Thereupon the United States Government set a price upon their heads. Later yet it became known that these outlawed pirates had been offered money and rank by Great Britain if they would join her standard, then hovering about the water-approaches to their native city, and that they had spurned the bribe; wherefore their heads were ruled out of the market, and, meeting and treating with Andrew Jackson, they were received as lovers of their country, and as compatriots fought in the battle of New Orleans at the head of their fearless men, and—here tradition takes up the tale—were never seen afterward.
Capitaine Lemaitre was not among the killed or wounded, but he was among the missing.
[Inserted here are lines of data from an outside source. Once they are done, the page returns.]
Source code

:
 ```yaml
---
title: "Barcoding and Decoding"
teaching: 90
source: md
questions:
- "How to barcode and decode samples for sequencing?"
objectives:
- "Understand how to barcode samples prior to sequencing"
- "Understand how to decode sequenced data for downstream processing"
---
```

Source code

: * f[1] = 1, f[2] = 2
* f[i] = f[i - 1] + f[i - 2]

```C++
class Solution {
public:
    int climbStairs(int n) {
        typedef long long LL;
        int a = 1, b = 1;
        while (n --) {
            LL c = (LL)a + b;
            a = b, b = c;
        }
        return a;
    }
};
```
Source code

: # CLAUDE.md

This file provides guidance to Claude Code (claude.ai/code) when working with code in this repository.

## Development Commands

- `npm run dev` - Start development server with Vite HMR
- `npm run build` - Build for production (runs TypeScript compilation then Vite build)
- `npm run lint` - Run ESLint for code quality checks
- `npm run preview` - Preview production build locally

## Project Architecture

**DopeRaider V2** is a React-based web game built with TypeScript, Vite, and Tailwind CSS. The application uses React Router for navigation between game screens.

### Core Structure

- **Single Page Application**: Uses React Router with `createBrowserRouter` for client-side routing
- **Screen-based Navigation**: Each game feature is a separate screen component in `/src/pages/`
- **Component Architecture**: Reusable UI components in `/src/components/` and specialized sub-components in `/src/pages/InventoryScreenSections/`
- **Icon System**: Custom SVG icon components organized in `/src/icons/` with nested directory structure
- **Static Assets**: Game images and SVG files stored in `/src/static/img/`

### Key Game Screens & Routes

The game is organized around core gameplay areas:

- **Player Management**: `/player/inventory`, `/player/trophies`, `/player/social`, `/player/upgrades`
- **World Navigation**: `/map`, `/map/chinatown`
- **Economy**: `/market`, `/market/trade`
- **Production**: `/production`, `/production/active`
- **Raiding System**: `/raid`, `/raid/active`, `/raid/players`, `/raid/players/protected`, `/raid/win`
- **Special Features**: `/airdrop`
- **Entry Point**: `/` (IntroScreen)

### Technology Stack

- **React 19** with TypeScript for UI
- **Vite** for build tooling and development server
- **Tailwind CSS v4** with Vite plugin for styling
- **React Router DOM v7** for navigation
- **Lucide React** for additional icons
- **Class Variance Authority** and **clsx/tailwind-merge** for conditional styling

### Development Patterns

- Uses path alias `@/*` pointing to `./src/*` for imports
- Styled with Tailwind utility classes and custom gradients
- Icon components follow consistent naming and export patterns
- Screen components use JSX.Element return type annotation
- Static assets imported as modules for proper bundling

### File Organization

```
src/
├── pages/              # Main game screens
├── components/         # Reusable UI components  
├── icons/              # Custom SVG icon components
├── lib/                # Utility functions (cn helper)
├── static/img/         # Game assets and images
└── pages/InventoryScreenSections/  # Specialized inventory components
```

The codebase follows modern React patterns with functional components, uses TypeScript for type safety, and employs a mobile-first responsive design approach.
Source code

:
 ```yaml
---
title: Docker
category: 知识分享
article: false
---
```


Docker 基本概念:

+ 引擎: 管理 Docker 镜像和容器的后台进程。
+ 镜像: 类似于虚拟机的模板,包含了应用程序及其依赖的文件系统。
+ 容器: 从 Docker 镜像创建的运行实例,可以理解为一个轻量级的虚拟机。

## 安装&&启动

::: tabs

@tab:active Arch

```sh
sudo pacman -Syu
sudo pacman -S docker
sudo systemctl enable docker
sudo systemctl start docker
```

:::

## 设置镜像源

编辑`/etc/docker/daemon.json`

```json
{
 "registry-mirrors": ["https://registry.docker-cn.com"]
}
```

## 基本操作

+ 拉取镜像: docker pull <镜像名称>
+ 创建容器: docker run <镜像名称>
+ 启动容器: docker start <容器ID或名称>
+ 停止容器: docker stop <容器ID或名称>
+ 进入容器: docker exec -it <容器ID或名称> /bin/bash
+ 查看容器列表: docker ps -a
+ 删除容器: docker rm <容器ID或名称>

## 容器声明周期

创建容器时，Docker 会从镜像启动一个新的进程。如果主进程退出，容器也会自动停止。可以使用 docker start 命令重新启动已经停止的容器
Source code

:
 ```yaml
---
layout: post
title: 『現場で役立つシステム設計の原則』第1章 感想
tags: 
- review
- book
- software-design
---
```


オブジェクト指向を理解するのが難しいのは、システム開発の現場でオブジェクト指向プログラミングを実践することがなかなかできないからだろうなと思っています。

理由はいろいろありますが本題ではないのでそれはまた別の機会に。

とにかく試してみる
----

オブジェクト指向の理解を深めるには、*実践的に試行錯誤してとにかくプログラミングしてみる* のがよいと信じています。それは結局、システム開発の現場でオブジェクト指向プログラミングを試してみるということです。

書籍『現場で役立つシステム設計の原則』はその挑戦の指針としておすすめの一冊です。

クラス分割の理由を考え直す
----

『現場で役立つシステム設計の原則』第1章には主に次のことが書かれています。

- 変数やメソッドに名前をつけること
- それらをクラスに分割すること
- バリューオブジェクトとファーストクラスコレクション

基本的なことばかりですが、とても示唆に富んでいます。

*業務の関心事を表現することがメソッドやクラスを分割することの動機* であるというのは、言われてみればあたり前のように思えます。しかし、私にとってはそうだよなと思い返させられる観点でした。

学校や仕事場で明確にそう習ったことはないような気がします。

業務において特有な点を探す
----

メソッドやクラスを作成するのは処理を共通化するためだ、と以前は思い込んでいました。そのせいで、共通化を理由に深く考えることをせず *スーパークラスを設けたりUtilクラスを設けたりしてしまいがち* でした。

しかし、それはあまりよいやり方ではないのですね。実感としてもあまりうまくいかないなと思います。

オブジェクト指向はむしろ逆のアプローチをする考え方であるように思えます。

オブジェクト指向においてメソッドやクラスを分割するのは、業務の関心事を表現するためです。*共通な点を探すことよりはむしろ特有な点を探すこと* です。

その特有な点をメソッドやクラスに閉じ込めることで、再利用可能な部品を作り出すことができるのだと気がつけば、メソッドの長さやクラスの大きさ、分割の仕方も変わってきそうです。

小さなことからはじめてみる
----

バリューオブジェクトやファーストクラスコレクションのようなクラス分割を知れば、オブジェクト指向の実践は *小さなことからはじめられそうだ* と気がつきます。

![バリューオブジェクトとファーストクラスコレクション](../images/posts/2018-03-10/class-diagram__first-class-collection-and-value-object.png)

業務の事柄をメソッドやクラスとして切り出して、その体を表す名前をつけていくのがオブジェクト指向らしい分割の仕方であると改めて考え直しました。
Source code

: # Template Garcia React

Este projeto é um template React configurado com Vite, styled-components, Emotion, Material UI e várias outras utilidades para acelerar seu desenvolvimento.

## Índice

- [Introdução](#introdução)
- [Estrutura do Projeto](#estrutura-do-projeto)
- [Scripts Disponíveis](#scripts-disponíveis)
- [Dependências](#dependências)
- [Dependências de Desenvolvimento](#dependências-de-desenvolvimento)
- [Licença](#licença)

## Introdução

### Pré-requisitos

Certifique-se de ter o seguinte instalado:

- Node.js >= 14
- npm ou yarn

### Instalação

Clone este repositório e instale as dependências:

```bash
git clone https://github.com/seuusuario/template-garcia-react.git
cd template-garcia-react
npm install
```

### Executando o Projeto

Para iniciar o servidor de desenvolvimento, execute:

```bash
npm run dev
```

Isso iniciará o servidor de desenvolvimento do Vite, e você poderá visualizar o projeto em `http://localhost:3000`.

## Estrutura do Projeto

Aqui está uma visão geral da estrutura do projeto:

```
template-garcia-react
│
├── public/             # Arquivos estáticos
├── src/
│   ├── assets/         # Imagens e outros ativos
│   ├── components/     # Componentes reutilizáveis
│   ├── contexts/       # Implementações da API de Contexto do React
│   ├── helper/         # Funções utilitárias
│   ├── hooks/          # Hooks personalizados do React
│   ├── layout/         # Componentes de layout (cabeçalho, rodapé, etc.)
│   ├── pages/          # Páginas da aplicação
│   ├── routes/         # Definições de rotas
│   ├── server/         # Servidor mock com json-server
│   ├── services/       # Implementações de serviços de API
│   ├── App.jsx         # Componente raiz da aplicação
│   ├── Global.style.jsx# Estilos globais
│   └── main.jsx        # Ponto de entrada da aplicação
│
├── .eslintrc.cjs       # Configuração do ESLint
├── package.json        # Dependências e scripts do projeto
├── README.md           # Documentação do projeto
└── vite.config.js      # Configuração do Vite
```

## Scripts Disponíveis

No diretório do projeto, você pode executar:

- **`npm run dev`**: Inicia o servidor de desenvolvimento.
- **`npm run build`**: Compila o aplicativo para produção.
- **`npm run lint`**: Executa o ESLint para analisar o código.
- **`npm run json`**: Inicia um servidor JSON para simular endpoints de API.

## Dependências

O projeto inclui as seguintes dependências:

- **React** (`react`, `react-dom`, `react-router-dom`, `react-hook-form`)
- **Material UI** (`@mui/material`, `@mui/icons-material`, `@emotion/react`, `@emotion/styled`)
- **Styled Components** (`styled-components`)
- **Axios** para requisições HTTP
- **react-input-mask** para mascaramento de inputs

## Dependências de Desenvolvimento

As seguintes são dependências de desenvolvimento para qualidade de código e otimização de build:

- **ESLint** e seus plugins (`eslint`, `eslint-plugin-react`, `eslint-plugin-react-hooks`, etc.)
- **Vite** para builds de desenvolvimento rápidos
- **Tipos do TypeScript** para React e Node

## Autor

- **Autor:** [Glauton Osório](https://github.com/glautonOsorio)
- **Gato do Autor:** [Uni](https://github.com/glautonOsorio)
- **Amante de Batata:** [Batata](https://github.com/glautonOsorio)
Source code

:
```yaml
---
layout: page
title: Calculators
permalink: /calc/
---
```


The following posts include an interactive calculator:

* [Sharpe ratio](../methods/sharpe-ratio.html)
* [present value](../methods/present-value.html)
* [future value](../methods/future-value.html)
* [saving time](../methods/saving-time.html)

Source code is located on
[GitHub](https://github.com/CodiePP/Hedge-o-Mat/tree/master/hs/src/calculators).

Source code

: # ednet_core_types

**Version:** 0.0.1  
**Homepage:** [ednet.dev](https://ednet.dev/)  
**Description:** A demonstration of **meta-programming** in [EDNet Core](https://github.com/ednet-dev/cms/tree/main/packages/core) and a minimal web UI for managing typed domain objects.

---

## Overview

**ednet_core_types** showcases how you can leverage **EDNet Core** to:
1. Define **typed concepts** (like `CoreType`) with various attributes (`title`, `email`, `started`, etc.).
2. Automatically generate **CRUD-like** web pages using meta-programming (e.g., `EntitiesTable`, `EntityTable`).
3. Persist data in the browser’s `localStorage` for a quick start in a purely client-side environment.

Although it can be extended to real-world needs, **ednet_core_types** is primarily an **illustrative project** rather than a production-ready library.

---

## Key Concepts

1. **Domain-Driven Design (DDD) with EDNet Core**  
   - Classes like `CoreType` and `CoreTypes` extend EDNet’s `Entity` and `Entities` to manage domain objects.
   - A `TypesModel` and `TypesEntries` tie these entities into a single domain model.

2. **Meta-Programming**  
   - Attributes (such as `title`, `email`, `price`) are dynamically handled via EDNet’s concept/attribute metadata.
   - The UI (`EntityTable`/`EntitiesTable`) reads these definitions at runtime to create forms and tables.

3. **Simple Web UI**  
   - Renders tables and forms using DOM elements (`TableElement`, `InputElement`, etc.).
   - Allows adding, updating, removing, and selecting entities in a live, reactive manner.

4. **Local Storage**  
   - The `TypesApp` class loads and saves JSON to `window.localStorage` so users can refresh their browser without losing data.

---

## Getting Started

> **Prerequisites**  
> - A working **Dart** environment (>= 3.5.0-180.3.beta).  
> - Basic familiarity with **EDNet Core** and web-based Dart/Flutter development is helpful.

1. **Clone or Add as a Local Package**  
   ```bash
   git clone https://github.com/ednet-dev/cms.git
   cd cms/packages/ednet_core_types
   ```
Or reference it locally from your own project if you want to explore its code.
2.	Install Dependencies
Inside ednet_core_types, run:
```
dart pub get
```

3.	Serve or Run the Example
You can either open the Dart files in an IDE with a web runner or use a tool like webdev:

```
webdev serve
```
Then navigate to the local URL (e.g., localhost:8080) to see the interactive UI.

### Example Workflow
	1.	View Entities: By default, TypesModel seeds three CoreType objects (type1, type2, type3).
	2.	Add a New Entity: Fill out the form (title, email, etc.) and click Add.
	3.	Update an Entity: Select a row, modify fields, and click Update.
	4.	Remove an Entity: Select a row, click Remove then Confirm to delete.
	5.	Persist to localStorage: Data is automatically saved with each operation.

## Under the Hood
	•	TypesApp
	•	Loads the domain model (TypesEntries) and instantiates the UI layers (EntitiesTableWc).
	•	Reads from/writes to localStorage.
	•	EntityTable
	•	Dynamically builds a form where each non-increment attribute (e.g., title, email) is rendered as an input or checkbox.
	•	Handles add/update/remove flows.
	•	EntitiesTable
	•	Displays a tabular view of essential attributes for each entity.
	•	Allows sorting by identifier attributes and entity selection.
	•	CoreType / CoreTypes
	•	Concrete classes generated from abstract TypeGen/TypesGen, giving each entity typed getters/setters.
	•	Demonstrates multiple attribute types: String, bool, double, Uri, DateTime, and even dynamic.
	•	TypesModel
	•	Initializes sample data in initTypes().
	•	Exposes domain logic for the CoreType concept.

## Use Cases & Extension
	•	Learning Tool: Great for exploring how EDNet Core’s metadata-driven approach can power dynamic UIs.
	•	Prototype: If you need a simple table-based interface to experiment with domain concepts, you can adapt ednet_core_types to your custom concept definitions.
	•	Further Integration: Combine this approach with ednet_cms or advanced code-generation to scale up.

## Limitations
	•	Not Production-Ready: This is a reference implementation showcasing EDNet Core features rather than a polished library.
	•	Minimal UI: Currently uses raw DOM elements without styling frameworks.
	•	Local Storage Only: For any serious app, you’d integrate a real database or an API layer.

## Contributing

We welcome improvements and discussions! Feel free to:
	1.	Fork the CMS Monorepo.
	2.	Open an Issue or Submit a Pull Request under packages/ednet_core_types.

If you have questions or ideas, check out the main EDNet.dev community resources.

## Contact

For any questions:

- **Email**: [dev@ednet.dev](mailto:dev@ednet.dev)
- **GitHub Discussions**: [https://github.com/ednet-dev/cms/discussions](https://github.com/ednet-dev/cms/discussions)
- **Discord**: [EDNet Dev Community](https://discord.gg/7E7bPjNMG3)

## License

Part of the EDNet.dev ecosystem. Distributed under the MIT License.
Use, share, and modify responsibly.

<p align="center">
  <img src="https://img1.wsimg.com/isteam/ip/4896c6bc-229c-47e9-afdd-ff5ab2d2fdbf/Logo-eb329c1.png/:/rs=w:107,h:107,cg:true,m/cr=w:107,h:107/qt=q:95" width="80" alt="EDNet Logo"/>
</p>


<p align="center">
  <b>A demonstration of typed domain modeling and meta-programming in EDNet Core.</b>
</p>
The roundest and happiest-looking priest in the city of New Orleans was a little man fondly known among his people as Père Jerome. He was a Creole and a member of one of the city's leading families. His dwelling was a little frame cottage, standing on high pillars just inside a tall, close fence, and reached by a narrow out-door stair from the green batten gate. It was well surrounded by crape myrtles, and communicated behind by a descending stair and a plank-walk with the rear entrance of the chapel over whose worshippers he daily spread his hands in benediction. The name of the street—ah! there is where light is wanting. Save the Cathedral and the Ursulines, there is very little of record concerning churches at that time, though they were springing up here and there. All there is certainty of is that Père Jerome's frame chapel was some little new-born "down-town" thing, that may have survived the passage of years, or may have escaped "Paxton's Directory" "so as by fire." His parlor was dingy and carpetless; one could smell distinctly there the vow of poverty. His bed-chamber was bare and clean, and the bed in it narrow and hard; but between the two was a dining-room that would tempt a laugh to the lips of any who looked in. The table was small, but stout, and all the furniture of the room substantial, made of fine wood, and carved just enough to give the notion of wrinkling pleasantry. His mother's and sister's doing, Père Jerome would explain; they would not permit this apartment—or department—to suffer. Therein, as well as in the parlor, there was odor, but of a more epicurean sort, that explained interestingly the Père Jerome's rotundity and rosy smile.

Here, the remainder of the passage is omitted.